"Currituck Afternoon"

By Dempsey Essick
Limited Edition








 







S/N Edition of 1019
Size: 15 3/4" X 24"
Price $120


 

 

 

All images copyright © by Artist Dempsey Essick. All rights reserved

Currituck Afternoon

The whale oil wicks for the Currituck Beach Lighthouse were first lighted on December 1st, 1875 and, while the light source now is from electricity, the same first order Fresnel lens is still projecting the warning flash to ships steering clear of the "Graveyard of the Atlantic." Currituck Beach was the last of the four classic lighthouses built on the style of the Cape Lookout light. Left unpainted as its "daymark" the tower of a million bricks was so remote that it has only been in recent years that sightseers could visit and appreciate the beauty of the setting.

In his painting Dempsey Essick has focused on the sole surviving example of the Lighthouse Service's Dual Keepers Quarters which was pre-fabricated and shipped to the site when the light was first built. The three-story house is divided down the center forming two apartments that are mirror images of each other. A covered cistern on each side collects rain water which was the source of the families fresh water.

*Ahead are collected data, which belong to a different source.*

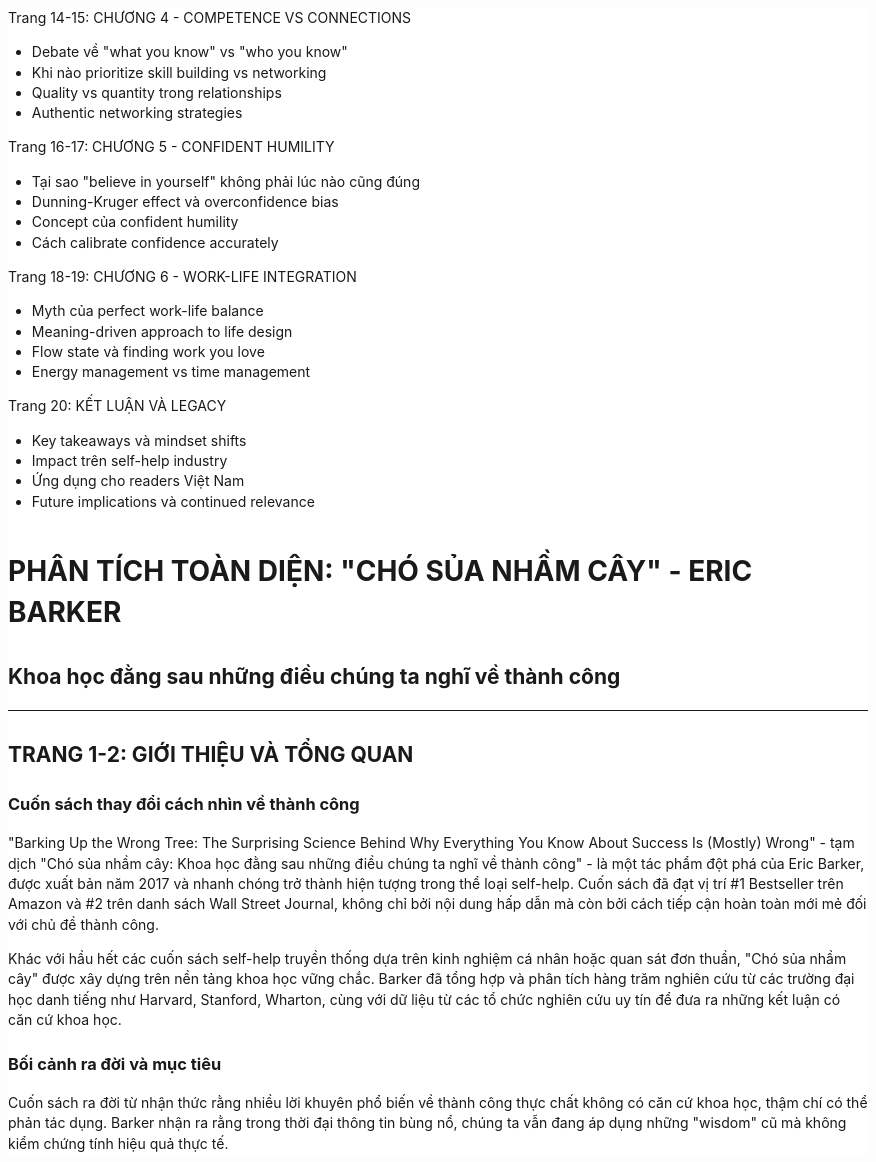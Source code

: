 Trang 14-15: CHƯƠNG 4 - COMPETENCE VS CONNECTIONS

- Debate về "what you know" vs "who you know"
- Khi nào prioritize skill building vs networking
- Quality vs quantity trong relationships
- Authentic networking strategies

Trang 16-17: CHƯƠNG 5 - CONFIDENT HUMILITY

- Tại sao "believe in yourself" không phải lúc nào cũng đúng
- Dunning-Kruger effect và overconfidence bias
- Concept của confident humility
- Cách calibrate confidence accurately

Trang 18-19: CHƯƠNG 6 - WORK-LIFE INTEGRATION

- Myth của perfect work-life balance
- Meaning-driven approach to life design
- Flow state và finding work you love
- Energy management vs time management

Trang 20: KẾT LUẬN VÀ LEGACY

- Key takeaways và mindset shifts
- Impact trên self-help industry
- Ứng dụng cho readers Việt Nam
- Future implications và continued relevance

# PHÂN TÍCH TOÀN DIỆN: "CHÓ SỦA NHẦM CÂY" - ERIC BARKER
## Khoa học đằng sau những điều chúng ta nghĩ về thành công

---

## TRANG 1-2: GIỚI THIỆU VÀ TỔNG QUAN

### Cuốn sách thay đổi cách nhìn về thành công

"Barking Up the Wrong Tree: The Surprising Science Behind Why Everything You Know About Success Is (Mostly) Wrong" - tạm dịch "Chó sủa nhầm cây: Khoa học đằng sau những điều chúng ta nghĩ về thành công" - là một tác phẩm đột phá của Eric Barker, được xuất bản năm 2017 và nhanh chóng trở thành hiện tượng trong thể loại self-help. Cuốn sách đã đạt vị trí #1 Bestseller trên Amazon và #2 trên danh sách Wall Street Journal, không chỉ bởi nội dung hấp dẫn mà còn bởi cách tiếp cận hoàn toàn mới mẻ đối với chủ đề thành công.

Khác với hầu hết các cuốn sách self-help truyền thống dựa trên kinh nghiệm cá nhân hoặc quan sát đơn thuần, "Chó sủa nhầm cây" được xây dựng trên nền tảng khoa học vững chắc. Barker đã tổng hợp và phân tích hàng trăm nghiên cứu từ các trường đại học danh tiếng như Harvard, Stanford, Wharton, cùng với dữ liệu từ các tổ chức nghiên cứu uy tín để đưa ra những kết luận có căn cứ khoa học.

### Bối cảnh ra đời và mục tiêu

Cuốn sách ra đời từ nhận thức rằng nhiều lời khuyên phổ biến về thành công thực chất không có căn cứ khoa học, thậm chí có thể phản tác dụng. Barker nhận ra rằng trong thời đại thông tin bùng nổ, chúng ta vẫn đang áp dụng những "wisdom" cũ mà không kiểm chứng tính hiệu quả thực tế.
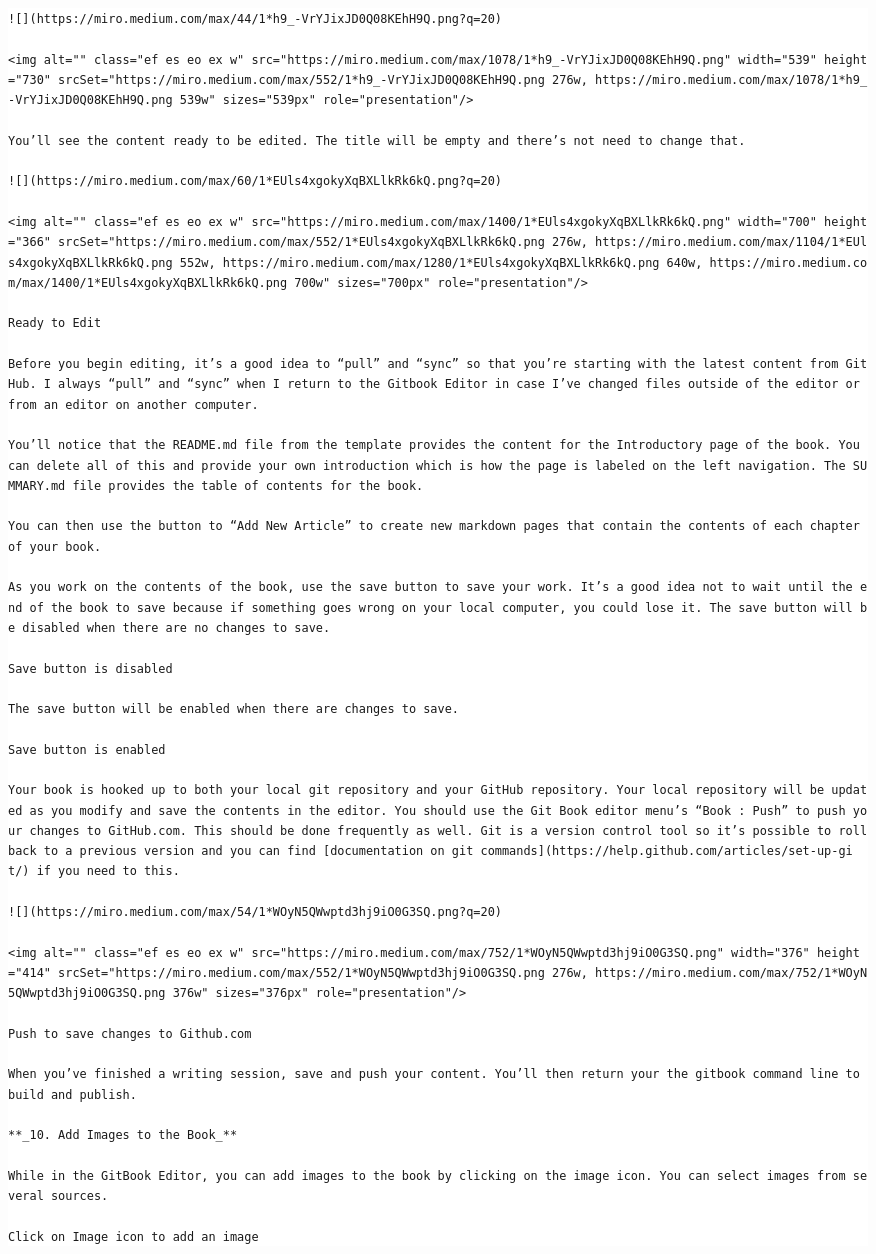     ![](https://miro.medium.com/max/44/1*h9_-VrYJixJD0Q08KEhH9Q.png?q=20)
    
    <img alt="" class="ef es eo ex w" src="https://miro.medium.com/max/1078/1*h9_-VrYJixJD0Q08KEhH9Q.png" width="539" height="730" srcSet="https://miro.medium.com/max/552/1*h9_-VrYJixJD0Q08KEhH9Q.png 276w, https://miro.medium.com/max/1078/1*h9_-VrYJixJD0Q08KEhH9Q.png 539w" sizes="539px" role="presentation"/>
    
    You’ll see the content ready to be edited. The title will be empty and there’s not need to change that.
    
    ![](https://miro.medium.com/max/60/1*EUls4xgokyXqBXLlkRk6kQ.png?q=20)
    
    <img alt="" class="ef es eo ex w" src="https://miro.medium.com/max/1400/1*EUls4xgokyXqBXLlkRk6kQ.png" width="700" height="366" srcSet="https://miro.medium.com/max/552/1*EUls4xgokyXqBXLlkRk6kQ.png 276w, https://miro.medium.com/max/1104/1*EUls4xgokyXqBXLlkRk6kQ.png 552w, https://miro.medium.com/max/1280/1*EUls4xgokyXqBXLlkRk6kQ.png 640w, https://miro.medium.com/max/1400/1*EUls4xgokyXqBXLlkRk6kQ.png 700w" sizes="700px" role="presentation"/>
    
    Ready to Edit
    
    Before you begin editing, it’s a good idea to “pull” and “sync” so that you’re starting with the latest content from GitHub. I always “pull” and “sync” when I return to the Gitbook Editor in case I’ve changed files outside of the editor or from an editor on another computer.
    
    You’ll notice that the README.md file from the template provides the content for the Introductory page of the book. You can delete all of this and provide your own introduction which is how the page is labeled on the left navigation. The SUMMARY.md file provides the table of contents for the book.
    
    You can then use the button to “Add New Article” to create new markdown pages that contain the contents of each chapter of your book.
    
    As you work on the contents of the book, use the save button to save your work. It’s a good idea not to wait until the end of the book to save because if something goes wrong on your local computer, you could lose it. The save button will be disabled when there are no changes to save.
    
    Save button is disabled
    
    The save button will be enabled when there are changes to save.
    
    Save button is enabled
    
    Your book is hooked up to both your local git repository and your GitHub repository. Your local repository will be updated as you modify and save the contents in the editor. You should use the Git Book editor menu’s “Book : Push” to push your changes to GitHub.com. This should be done frequently as well. Git is a version control tool so it’s possible to roll back to a previous version and you can find [documentation on git commands](https://help.github.com/articles/set-up-git/) if you need to this.
    
    ![](https://miro.medium.com/max/54/1*WOyN5QWwptd3hj9iO0G3SQ.png?q=20)
    
    <img alt="" class="ef es eo ex w" src="https://miro.medium.com/max/752/1*WOyN5QWwptd3hj9iO0G3SQ.png" width="376" height="414" srcSet="https://miro.medium.com/max/552/1*WOyN5QWwptd3hj9iO0G3SQ.png 276w, https://miro.medium.com/max/752/1*WOyN5QWwptd3hj9iO0G3SQ.png 376w" sizes="376px" role="presentation"/>
    
    Push to save changes to Github.com
    
    When you’ve finished a writing session, save and push your content. You’ll then return your the gitbook command line to build and publish.
    
    **_10. Add Images to the Book_**
    
    While in the GitBook Editor, you can add images to the book by clicking on the image icon. You can select images from several sources.
    
    Click on Image icon to add an image
    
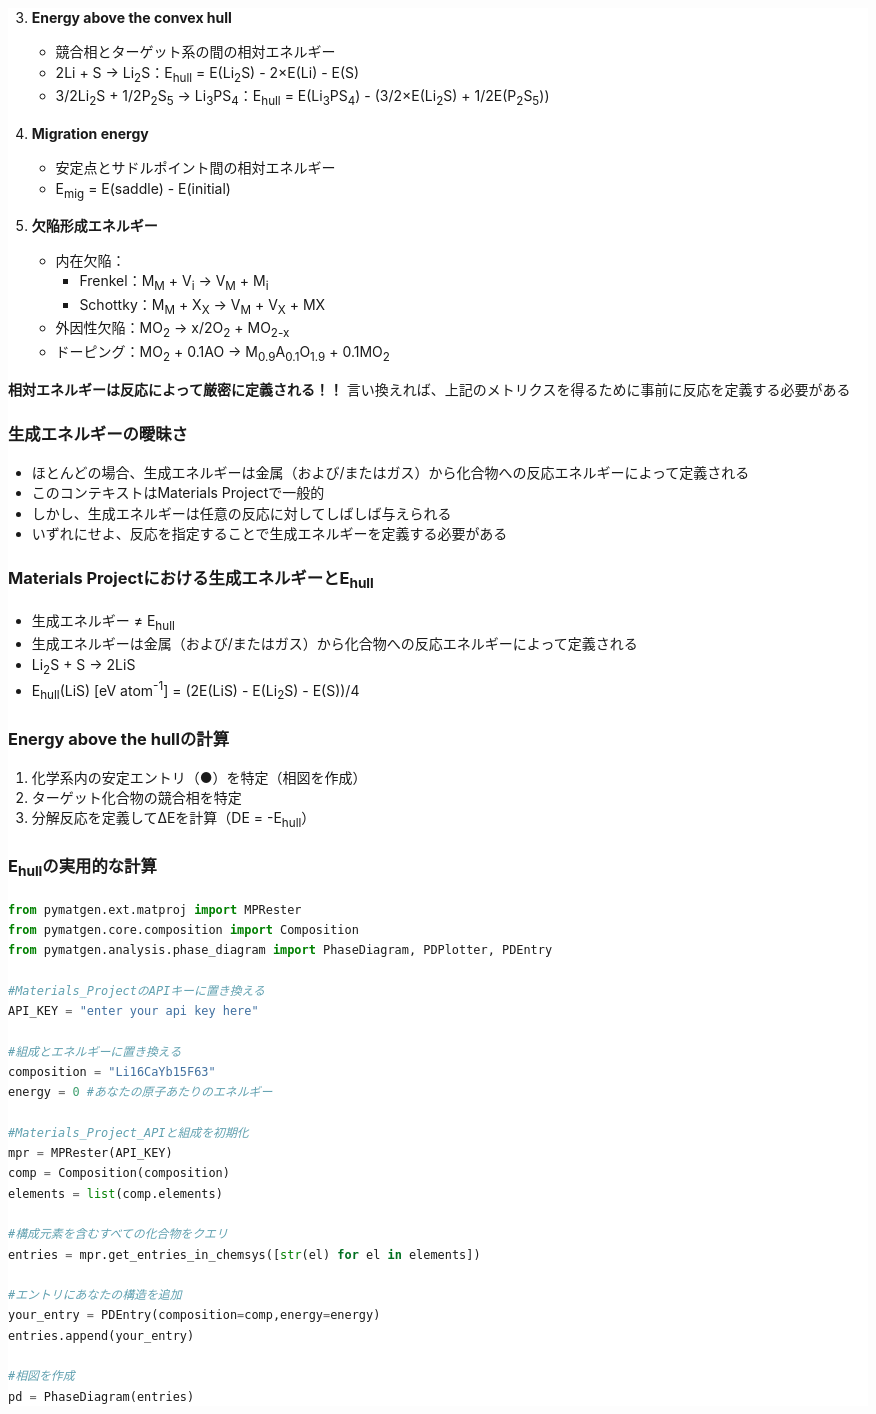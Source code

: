 3. **Energy above the convex hull**
   - 競合相とターゲット系の間の相対エネルギー
   - 2Li + S → Li<sub>2</sub>S：E<sub>hull</sub> = E(Li<sub>2</sub>S) - 2×E(Li) - E(S)
   - 3/2Li<sub>2</sub>S + 1/2P<sub>2</sub>S<sub>5</sub> → Li<sub>3</sub>PS<sub>4</sub>：E<sub>hull</sub> = E(Li<sub>3</sub>PS<sub>4</sub>) - (3/2×E(Li<sub>2</sub>S) + 1/2E(P<sub>2</sub>S<sub>5</sub>))

4. **Migration energy**
   - 安定点とサドルポイント間の相対エネルギー
   - E<sub>mig</sub> = E(saddle) - E(initial)

5. **欠陥形成エネルギー**
   - 内在欠陥：
     - Frenkel：M<sub>M</sub> + V<sub>i</sub> → V<sub>M</sub> + M<sub>i</sub>
     - Schottky：M<sub>M</sub> + X<sub>X</sub> → V<sub>M</sub> + V<sub>X</sub> + MX
   - 外因性欠陥：MO<sub>2</sub> → x/2O<sub>2</sub> + MO<sub>2-x</sub>
   - ドーピング：MO<sub>2</sub> + 0.1AO → M<sub>0.9</sub>A<sub>0.1</sub>O<sub>1.9</sub> + 0.1MO<sub>2</sub>

**相対エネルギーは反応によって厳密に定義される！！**
言い換えれば、上記のメトリクスを得るために事前に反応を定義する必要がある

### 生成エネルギーの曖昧さ
- ほとんどの場合、生成エネルギーは金属（および/またはガス）から化合物への反応エネルギーによって定義される
- このコンテキストはMaterials Projectで一般的
- しかし、生成エネルギーは任意の反応に対してしばしば与えられる
- いずれにせよ、反応を指定することで生成エネルギーを定義する必要がある

### Materials Projectにおける生成エネルギーとE<sub>hull</sub>
- 生成エネルギー ≠ E<sub>hull</sub>
- 生成エネルギーは金属（および/またはガス）から化合物への反応エネルギーによって定義される
- Li<sub>2</sub>S + S → 2LiS
- E<sub>hull</sub>(LiS) [eV atom<sup>-1</sup>] = (2E(LiS) - E(Li<sub>2</sub>S) - E(S))/4

### Energy above the hullの計算
1. 化学系内の安定エントリ（●）を特定（相図を作成）
2. ターゲット化合物の競合相を特定
3. 分解反応を定義してΔEを計算（DE = -E<sub>hull</sub>）

### E<sub>hull</sub>の実用的な計算

```python
from pymatgen.ext.matproj import MPRester
from pymatgen.core.composition import Composition
from pymatgen.analysis.phase_diagram import PhaseDiagram, PDPlotter, PDEntry

#Materials_ProjectのAPIキーに置き換える
API_KEY = "enter your api key here"

#組成とエネルギーに置き換える
composition = "Li16CaYb15F63"
energy = 0 #あなたの原子あたりのエネルギー

#Materials_Project_APIと組成を初期化
mpr = MPRester(API_KEY)
comp = Composition(composition)
elements = list(comp.elements)

#構成元素を含むすべての化合物をクエリ
entries = mpr.get_entries_in_chemsys([str(el) for el in elements])

#エントリにあなたの構造を追加
your_entry = PDEntry(composition=comp,energy=energy)
entries.append(your_entry)

#相図を作成
pd = PhaseDiagram(entries)
```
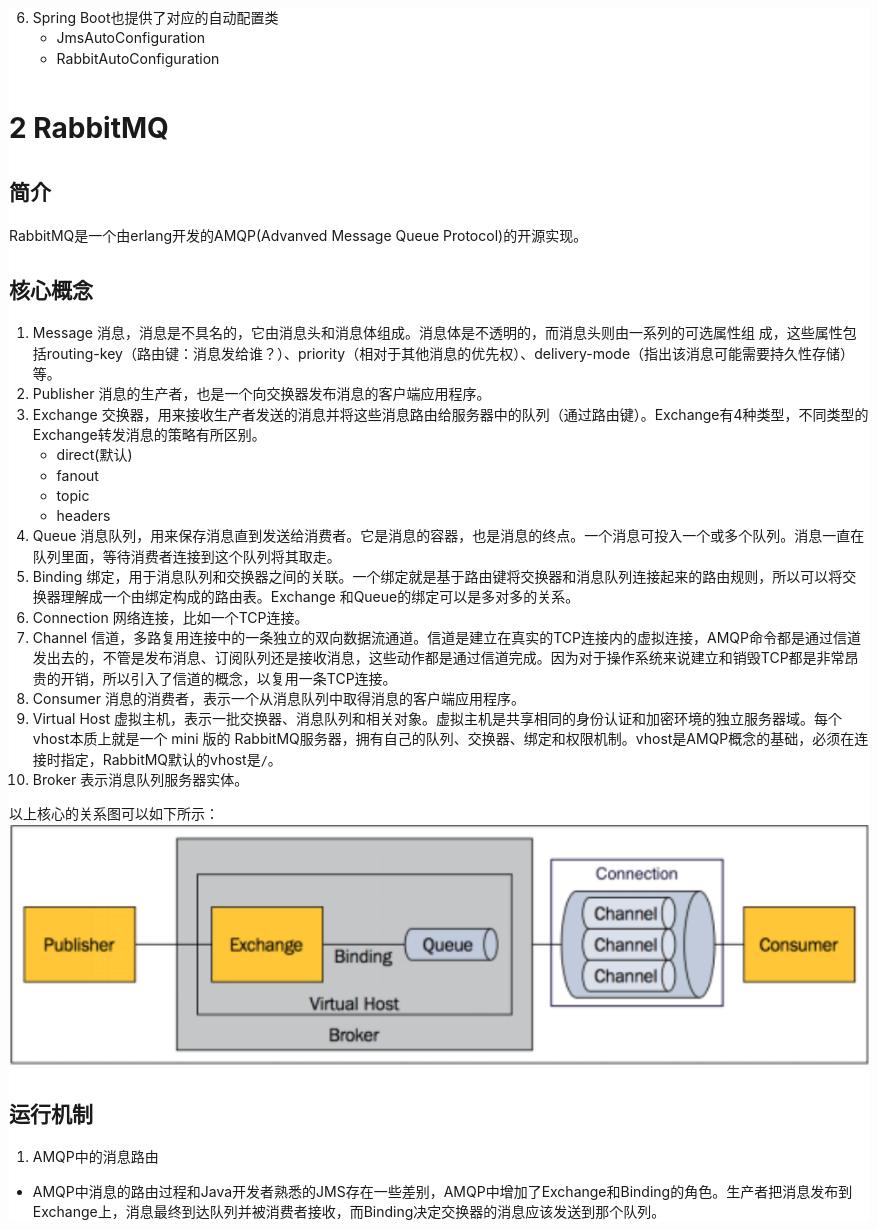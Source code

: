 6. Spring Boot也提供了对应的自动配置类
   * JmsAutoConfiguration
   * RabbitAutoConfiguration

# 2 RabbitMQ
## 简介
RabbitMQ是一个由erlang开发的AMQP(Advanved Message Queue Protocol)的开源实现。
## 核心概念
1. Message
消息，消息是不具名的，它由消息头和消息体组成。消息体是不透明的，而消息头则由一系列的可选属性组
成，这些属性包括routing-key（路由键：消息发给谁？）、priority（相对于其他消息的优先权）、delivery-mode（指出该消息可能需要持久性存储）等。
2. Publisher 消息的生产者，也是一个向交换器发布消息的客户端应用程序。
3. Exchange 交换器，用来接收生产者发送的消息并将这些消息路由给服务器中的队列（通过路由键）。Exchange有4种类型，不同类型的Exchange转发消息的策略有所区别。
   * direct(默认)
   * fanout
   * topic
   * headers
4. Queue 消息队列，用来保存消息直到发送给消费者。它是消息的容器，也是消息的终点。一个消息可投入一个或多个队列。消息一直在队列里面，等待消费者连接到这个队列将其取走。
5. Binding 绑定，用于消息队列和交换器之间的关联。一个绑定就是基于路由键将交换器和消息队列连接起来的路由规则，所以可以将交换器理解成一个由绑定构成的路由表。Exchange 和Queue的绑定可以是多对多的关系。
6. Connection 网络连接，比如一个TCP连接。
7. Channel 信道，多路复用连接中的一条独立的双向数据流通道。信道是建立在真实的TCP连接内的虚拟连接，AMQP命令都是通过信道发出去的，不管是发布消息、订阅队列还是接收消息，这些动作都是通过信道完成。因为对于操作系统来说建立和销毁TCP都是非常昂贵的开销，所以引入了信道的概念，以复用一条TCP连接。
8. Consumer
消息的消费者，表示一个从消息队列中取得消息的客户端应用程序。
9. Virtual Host
虚拟主机，表示一批交换器、消息队列和相关对象。虚拟主机是共享相同的身份认证和加密环境的独立服务器域。每个vhost本质上就是一个 mini 版的 RabbitMQ服务器，拥有自己的队列、交换器、绑定和权限机制。vhost是AMQP概念的基础，必须在连接时指定，RabbitMQ默认的vhost是`/`。
10. Broker
表示消息队列服务器实体。

以上核心的关系图可以如下所示：
![关系图](img/2.png)

## 运行机制
1. AMQP中的消息路由
- AMQP中消息的路由过程和Java开发者熟悉的JMS存在一些差别，AMQP中增加了Exchange和Binding的角色。生产者把消息发布到Exchange上，消息最终到达队列并被消费者接收，而Binding决定交换器的消息应该发送到那个队列。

Backed by an offshore bank of cumulus clouds which bring into relief the brick tower of the Currituck Light, the work demonstrates Dempsey's maturity as an artist and is the debut of his long sought technique of presenting cloud formations in water color which was previously thought to be impossible.

Collectors and admirers of Dempsey's paintings will recognize this as a work of enormous maturity bringing together, as it does, a beautiful setting of historical significance rendered by an artist who is working at the peak of his considerable talent.